Aim of the task
Number of lines with "Projects" in the data: give that figure by itself.

(Records from a dataset)
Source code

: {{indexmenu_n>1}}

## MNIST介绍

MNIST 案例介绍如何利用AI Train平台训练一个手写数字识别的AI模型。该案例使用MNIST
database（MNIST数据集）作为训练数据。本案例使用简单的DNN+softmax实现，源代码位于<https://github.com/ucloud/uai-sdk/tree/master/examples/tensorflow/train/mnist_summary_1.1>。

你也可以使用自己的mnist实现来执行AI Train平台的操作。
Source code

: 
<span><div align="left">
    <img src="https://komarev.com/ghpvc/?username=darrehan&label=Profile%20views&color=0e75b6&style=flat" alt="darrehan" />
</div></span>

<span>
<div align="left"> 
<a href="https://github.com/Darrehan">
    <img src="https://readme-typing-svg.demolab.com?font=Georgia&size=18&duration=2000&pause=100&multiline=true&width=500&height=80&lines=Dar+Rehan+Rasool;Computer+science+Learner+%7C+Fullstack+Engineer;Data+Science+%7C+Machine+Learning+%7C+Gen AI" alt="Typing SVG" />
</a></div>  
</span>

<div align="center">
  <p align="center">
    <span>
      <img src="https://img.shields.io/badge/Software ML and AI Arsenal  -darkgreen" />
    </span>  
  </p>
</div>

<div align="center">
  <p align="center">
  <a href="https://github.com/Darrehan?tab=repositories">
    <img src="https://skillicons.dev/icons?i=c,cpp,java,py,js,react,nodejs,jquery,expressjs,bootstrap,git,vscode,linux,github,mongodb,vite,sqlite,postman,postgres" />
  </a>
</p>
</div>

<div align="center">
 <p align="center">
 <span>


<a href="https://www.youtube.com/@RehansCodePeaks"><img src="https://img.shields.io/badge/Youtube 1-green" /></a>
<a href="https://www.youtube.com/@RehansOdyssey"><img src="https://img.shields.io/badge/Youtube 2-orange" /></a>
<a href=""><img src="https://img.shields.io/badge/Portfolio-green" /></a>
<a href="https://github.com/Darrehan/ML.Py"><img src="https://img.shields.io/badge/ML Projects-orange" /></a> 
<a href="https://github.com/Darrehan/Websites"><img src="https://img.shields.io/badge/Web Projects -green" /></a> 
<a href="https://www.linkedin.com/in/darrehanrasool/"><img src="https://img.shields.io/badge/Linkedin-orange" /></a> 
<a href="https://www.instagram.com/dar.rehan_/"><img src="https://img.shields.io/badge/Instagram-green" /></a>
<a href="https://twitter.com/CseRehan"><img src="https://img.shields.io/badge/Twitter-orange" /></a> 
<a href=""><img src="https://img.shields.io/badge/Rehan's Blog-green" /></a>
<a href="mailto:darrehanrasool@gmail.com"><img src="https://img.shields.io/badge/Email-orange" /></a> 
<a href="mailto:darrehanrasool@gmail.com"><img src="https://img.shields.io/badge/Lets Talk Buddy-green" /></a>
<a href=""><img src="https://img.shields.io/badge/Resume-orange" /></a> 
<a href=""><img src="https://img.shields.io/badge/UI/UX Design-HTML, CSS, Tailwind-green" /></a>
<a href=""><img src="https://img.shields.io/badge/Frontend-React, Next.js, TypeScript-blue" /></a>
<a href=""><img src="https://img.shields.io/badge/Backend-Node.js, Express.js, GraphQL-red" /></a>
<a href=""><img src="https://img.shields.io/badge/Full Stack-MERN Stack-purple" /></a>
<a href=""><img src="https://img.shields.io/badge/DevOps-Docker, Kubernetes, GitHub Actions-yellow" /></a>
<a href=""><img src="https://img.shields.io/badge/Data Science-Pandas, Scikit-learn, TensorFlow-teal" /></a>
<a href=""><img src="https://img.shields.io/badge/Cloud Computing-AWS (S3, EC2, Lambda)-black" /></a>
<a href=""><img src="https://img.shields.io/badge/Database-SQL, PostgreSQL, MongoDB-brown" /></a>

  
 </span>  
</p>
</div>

Task output
2